Patrick Bailey

No. 46, 55, 57
- Position: Linebacker

Personal information
- Born: November 19, 1985 (age 40) Elmendorf, Texas, U.S.
- Listed height: 6 ft 4 in (1.93 m)
- Listed weight: 243 lb (110 kg)

Career information
- High school: Alamo Heights (San Antonio, Texas)
- College: Duke
- NFL draft: 2008: undrafted

Career history
- Pittsburgh Steelers (2008–2009); Tennessee Titans (2010–2013);

Awards and highlights
- Super Bowl champion (XLIII);

Career NFL statistics
- Total tackles: 71
- Stats at Pro Football Reference

= Patrick Bailey (American football) =

American football player (born 1985)

Patrick Bailey (born November 19, 1985) is an American former professional football player who was a linebacker in the National Football League (NFL). He played college football for the Duke Blue Devils and was signed as an undrafted free agent in 2008 by the Pittsburgh Steelers. Bailey won Super Bowl XLIII with the Steelers. He also played for the Tennessee Titans.

==Early life==
He graduated in 2004 from Alamo Heights High School in San Antonio. He played college football for the Duke Blue Devils.

==Professional career==

===Pittsburgh Steelers===
After spending the first two games of the 2008 season on the Steelers' practice squad, Bailey was signed to the active roster on September 20. Bailey made a solo special teams tackle against the Philadelphia Eagles in his first NFL game, and followed that up with two solo tackles on special teams against the Baltimore Ravens. He injured his hamstring playing against the Ravens.

Bailey was waived on October 4 when the team signed practice squad defensive tackle Scott Paxson to the active roster. He was re-signed to the practice squad the following day, rejoining the active roster soon after. Bailey earned the Steelers rookie of the year award for his play on special teams.

He played special teams and registered a tackle in the Steelers victory over the Arizona Cardinals in Super Bowl XLIII on February 1, 2009.

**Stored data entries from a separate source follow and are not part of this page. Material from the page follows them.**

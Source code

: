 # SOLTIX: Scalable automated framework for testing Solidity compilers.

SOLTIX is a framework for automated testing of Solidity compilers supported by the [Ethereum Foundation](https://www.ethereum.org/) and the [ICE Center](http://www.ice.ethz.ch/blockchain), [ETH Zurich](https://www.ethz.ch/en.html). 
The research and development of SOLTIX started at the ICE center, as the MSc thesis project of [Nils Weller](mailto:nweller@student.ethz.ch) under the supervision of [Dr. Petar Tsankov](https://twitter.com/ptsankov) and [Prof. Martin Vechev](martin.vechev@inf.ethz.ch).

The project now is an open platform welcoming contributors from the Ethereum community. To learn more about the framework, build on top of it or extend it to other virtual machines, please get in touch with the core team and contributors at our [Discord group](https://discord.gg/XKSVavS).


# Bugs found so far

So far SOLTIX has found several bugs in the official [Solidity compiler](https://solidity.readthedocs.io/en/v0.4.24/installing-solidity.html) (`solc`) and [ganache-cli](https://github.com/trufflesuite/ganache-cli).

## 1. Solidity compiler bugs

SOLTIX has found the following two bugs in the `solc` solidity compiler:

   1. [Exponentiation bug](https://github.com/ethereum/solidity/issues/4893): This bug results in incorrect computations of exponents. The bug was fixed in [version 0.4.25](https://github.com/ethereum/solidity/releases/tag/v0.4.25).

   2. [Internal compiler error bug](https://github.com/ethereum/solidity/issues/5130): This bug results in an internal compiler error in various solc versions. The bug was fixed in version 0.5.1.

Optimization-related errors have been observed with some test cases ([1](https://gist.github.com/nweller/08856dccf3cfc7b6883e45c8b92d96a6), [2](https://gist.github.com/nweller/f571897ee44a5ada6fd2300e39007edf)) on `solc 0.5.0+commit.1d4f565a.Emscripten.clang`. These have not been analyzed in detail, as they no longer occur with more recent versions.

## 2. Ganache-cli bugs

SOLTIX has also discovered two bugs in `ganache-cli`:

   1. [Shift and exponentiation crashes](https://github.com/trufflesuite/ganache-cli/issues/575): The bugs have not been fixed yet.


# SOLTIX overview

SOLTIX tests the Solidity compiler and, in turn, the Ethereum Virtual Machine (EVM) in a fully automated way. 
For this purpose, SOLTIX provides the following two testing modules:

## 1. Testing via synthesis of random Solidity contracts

He was cut on September 4, 2010.

=== Tennessee Titans===
On September 5, 2010, Bailey was claimed off waivers by the Tennessee Titans. On September 1, 2014, Bailey was waived by the Titans.

==Personal life==
Bailey and his wife Maggie live in Nashville, Tennessee, and Elmendorf, Texas. As of 2017 he worked for Asurion in a strategic pricing role.